The rich basalt soil, cool climate and high elevation of Ross Hill's two vineyards, Griffith Road and Wallace Lane carry through their iconic range of wines, renowned for quality and complex structure.

Peter and Terri Robson first planted chardonnay, merlot, sauvignon blanc, cabernet franc, shiraz and pinot noir on the north facing slopes of the Griffin Road vineyard in 1994. 

In 2006 the Wallace Lane vineyard (pinot noir, sauvignon blanc and pinot gris) was created by James and Chrissy Robson, next to the original apple packing shed, now operating as the winery and cellar door, nestled in the heart of Orange's apple orchards.

Winemaker, Phil Kerney celebrates the spectrum of the region's terroir and its unique climate with the wines he produces using low input viticulture and traditional winemaking techniques, including applying natural wild yeast cultures.

This encourages biodiversity, minimising the need for artificial chemicals and additives.

James Robson explains the process of the bag wine press. Pressing fermented wine from stainless steel vats that is then transferred into oak barrels and later bottled.

Ross Hill Winery rates in the top 4.9pc of Australian wineries having received five red stars for the last four years by James Halliday's Australian Wine Companion, also known by many as the "wine bible".
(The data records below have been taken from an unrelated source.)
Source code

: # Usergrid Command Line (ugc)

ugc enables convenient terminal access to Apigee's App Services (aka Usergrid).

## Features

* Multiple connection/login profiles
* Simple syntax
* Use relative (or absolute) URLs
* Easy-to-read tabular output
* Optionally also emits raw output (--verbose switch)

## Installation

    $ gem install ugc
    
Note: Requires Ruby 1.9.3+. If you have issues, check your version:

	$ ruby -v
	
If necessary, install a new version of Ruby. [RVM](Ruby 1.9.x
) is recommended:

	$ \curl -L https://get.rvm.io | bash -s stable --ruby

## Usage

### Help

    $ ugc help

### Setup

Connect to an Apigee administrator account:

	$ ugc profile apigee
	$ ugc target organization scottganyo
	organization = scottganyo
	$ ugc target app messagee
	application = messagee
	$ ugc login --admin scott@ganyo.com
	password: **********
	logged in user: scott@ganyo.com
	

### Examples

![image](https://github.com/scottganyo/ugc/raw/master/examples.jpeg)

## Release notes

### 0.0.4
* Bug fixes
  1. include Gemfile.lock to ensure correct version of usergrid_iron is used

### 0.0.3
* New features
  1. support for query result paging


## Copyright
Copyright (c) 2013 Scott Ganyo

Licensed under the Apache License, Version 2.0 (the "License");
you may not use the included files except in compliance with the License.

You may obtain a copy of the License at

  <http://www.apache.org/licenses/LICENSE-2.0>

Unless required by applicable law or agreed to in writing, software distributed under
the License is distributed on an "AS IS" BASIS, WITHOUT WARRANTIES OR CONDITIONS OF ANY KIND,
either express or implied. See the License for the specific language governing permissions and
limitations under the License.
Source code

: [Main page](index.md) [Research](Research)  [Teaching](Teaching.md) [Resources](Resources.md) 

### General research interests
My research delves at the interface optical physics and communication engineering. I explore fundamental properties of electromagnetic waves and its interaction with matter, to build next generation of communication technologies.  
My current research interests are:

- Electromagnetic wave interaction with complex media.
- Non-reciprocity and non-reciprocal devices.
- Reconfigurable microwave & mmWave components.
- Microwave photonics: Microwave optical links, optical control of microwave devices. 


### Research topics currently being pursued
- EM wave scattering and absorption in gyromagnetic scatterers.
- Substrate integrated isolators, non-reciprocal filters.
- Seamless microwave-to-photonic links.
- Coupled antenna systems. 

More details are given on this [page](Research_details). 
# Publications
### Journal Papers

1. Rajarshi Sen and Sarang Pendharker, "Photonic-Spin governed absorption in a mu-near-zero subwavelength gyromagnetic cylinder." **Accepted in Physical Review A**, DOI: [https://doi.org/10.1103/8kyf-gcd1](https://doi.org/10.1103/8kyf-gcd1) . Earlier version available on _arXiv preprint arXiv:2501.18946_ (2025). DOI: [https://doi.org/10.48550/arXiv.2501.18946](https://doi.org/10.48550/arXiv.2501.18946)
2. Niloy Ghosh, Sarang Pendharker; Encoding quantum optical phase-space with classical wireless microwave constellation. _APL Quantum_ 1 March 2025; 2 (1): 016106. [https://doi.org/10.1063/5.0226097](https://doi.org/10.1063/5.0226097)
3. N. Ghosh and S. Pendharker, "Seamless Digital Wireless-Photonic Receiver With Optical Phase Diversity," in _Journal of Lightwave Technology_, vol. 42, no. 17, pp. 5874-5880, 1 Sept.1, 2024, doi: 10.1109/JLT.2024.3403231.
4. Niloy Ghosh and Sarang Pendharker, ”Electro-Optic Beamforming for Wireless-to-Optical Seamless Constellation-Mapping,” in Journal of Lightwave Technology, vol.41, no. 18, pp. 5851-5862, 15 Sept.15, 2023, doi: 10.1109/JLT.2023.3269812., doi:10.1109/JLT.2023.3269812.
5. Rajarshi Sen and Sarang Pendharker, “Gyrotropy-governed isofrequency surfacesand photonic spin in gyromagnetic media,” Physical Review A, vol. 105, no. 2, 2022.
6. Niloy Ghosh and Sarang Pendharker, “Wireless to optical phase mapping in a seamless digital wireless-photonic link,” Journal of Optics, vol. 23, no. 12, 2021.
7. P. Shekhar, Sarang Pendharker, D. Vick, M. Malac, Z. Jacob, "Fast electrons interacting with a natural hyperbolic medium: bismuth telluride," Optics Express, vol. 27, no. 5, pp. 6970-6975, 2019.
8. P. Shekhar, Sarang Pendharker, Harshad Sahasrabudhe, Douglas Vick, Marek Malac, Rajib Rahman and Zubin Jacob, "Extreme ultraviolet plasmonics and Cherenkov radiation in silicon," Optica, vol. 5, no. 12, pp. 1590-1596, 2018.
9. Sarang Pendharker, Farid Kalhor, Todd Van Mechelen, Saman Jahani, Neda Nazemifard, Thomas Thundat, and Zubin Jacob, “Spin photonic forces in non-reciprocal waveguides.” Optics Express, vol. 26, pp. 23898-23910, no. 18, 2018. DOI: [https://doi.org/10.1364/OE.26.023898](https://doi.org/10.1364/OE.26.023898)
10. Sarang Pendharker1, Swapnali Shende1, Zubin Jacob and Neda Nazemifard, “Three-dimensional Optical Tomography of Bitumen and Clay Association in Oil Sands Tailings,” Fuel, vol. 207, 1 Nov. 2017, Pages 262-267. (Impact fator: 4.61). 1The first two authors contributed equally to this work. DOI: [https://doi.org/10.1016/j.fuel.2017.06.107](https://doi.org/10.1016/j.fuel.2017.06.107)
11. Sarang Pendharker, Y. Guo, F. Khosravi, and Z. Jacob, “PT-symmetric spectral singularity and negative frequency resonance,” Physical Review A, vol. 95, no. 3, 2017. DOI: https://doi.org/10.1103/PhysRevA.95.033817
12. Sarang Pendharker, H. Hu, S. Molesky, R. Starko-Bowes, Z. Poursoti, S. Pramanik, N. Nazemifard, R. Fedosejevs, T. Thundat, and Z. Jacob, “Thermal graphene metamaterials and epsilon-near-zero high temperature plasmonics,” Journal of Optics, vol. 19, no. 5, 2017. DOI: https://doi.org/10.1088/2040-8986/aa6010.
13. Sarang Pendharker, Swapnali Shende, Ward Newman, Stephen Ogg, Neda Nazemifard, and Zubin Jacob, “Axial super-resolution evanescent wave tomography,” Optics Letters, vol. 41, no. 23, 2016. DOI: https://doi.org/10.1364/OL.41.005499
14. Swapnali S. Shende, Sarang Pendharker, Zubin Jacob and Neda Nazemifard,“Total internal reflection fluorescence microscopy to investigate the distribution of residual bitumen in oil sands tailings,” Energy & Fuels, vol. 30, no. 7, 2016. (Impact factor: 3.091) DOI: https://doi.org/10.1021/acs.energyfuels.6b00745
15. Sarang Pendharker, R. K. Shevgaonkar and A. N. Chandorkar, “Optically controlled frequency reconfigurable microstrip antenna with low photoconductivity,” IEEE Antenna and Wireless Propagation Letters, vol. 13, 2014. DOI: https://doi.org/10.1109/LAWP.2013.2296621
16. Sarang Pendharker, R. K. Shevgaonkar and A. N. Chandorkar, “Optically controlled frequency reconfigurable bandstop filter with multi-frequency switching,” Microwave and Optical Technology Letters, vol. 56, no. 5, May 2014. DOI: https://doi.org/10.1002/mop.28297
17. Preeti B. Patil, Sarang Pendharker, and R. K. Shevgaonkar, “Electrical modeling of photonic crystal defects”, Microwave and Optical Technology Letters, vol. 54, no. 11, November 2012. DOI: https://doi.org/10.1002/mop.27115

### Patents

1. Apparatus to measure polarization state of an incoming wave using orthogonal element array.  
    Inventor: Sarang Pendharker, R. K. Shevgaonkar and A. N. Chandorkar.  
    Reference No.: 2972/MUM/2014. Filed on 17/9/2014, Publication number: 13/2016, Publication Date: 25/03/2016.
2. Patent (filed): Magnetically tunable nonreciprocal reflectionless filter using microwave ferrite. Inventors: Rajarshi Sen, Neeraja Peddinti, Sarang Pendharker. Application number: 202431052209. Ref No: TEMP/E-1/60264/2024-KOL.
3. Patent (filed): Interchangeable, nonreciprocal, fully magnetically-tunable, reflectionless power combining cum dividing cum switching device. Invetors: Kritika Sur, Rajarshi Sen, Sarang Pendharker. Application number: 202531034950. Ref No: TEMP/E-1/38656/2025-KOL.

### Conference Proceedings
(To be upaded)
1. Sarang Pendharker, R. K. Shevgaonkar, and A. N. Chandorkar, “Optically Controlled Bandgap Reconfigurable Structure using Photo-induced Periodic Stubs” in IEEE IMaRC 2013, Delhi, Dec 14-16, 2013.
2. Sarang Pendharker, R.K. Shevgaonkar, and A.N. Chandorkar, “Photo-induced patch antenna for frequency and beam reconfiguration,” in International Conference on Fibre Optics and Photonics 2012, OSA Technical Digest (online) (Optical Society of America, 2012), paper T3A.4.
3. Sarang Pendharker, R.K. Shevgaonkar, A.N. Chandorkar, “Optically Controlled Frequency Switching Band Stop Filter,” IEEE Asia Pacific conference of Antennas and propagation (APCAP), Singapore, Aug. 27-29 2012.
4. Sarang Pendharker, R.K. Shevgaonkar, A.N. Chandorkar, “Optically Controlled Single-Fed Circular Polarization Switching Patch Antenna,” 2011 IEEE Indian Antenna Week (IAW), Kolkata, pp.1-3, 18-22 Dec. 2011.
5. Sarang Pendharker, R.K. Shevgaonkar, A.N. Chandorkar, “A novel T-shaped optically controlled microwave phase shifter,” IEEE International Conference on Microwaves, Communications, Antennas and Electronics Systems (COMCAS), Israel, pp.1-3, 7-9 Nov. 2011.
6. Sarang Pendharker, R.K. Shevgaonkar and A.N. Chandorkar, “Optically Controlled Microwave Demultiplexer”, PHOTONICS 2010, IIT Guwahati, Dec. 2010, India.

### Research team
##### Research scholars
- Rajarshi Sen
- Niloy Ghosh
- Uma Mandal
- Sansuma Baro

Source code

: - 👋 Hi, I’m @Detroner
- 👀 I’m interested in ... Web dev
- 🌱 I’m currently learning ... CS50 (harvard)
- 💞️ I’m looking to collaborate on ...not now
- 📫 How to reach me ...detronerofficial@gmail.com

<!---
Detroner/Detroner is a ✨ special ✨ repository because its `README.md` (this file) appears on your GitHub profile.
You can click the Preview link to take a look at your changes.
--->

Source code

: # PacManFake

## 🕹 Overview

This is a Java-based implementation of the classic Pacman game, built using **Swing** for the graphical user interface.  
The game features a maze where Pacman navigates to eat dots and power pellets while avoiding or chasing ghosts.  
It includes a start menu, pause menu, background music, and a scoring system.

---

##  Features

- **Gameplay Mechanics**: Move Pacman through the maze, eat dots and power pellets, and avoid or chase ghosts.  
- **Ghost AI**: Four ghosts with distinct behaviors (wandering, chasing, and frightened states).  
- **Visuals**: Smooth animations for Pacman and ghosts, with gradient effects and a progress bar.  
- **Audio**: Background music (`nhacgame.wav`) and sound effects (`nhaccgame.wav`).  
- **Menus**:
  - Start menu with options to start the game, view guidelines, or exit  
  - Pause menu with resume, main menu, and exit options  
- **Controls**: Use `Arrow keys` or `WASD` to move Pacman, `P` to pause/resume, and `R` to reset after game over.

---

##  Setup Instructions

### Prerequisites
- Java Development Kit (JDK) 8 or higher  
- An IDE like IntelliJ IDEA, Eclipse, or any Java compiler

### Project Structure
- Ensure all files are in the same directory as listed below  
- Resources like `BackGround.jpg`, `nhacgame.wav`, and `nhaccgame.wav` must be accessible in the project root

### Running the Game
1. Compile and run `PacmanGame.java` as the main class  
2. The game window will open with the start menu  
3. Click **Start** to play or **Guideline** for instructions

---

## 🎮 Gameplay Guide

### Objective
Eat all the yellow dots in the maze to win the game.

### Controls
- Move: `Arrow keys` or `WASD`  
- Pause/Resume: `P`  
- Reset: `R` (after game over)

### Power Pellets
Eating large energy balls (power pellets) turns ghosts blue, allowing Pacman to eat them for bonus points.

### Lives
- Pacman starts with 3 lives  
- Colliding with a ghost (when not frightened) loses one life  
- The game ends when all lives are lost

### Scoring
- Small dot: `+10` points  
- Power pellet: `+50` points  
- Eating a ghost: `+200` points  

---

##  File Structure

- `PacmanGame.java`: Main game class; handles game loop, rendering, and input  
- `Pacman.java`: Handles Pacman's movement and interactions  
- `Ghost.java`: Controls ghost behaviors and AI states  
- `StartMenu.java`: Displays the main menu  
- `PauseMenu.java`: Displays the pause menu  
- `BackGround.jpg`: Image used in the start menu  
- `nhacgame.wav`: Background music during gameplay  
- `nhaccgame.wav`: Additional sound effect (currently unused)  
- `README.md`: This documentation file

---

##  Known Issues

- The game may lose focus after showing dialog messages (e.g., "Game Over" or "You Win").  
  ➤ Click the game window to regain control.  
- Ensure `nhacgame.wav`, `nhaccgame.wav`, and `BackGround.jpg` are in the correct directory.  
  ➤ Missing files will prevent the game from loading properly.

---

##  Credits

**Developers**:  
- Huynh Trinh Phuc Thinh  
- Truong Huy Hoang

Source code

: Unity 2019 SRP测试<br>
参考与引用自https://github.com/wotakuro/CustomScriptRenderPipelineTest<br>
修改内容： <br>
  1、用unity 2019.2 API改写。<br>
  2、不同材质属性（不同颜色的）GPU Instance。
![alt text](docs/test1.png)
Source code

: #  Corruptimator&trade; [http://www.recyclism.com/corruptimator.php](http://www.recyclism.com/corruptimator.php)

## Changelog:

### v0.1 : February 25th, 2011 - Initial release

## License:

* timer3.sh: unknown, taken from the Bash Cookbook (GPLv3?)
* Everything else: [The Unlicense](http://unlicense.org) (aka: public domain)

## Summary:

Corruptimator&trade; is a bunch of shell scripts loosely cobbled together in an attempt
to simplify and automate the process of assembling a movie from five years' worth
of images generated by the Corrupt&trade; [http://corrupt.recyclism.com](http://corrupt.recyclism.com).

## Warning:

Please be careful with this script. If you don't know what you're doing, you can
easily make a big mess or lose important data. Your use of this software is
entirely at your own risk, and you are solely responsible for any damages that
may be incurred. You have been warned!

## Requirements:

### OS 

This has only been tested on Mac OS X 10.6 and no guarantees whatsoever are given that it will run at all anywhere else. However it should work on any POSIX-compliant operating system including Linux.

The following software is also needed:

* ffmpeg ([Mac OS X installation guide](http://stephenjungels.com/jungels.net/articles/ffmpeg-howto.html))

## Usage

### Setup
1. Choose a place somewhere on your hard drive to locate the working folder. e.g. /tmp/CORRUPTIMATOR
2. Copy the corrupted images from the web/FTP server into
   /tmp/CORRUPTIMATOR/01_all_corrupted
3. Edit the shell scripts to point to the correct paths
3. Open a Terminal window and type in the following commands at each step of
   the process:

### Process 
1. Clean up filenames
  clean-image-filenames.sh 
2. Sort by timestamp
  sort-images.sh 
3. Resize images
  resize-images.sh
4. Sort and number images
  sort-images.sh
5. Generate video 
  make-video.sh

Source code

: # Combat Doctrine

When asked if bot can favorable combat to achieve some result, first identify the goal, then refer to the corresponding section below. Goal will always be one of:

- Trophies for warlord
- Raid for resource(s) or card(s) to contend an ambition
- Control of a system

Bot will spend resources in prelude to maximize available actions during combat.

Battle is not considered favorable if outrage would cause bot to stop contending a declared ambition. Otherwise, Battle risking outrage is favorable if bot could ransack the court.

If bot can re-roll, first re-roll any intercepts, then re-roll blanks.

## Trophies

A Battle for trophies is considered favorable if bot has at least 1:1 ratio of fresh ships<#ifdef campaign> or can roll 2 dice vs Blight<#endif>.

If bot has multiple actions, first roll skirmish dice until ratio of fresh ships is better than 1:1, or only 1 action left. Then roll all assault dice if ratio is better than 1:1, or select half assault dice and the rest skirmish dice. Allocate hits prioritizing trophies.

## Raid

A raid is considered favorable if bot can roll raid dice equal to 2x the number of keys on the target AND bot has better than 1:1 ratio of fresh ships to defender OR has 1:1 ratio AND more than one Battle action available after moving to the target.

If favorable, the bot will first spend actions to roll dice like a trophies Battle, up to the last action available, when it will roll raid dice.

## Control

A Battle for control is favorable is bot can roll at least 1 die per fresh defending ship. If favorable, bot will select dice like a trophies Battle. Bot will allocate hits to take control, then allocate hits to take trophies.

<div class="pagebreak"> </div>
Inside the old apple packing shed, now controlled atmosphere room where Chardonnay varieties age in barrels for 9 months along with their top red wine 'The Griffin' for 30 months.

Inside the old apple packing shed, now controlled atmosphere room where Chardonnay varieties age in barrels for 9 months along with their top red wine 'The Griffin' for 30 months.

Ross Hill recently won their category in the 2017 Western NSW Business Award for ‘Excellence in Sustainability’.

As a strong believer in innovation, Mr Robson stresses the importance of introducing change to enhance your business – “otherwise you'll keep on getting the same results”.

"Becoming carbon neutral has been great for the profile of our business and if you think about it, you're drinking something that is enjoyable, not only is it carbon neutral, it's bloody good," Mr Robson said.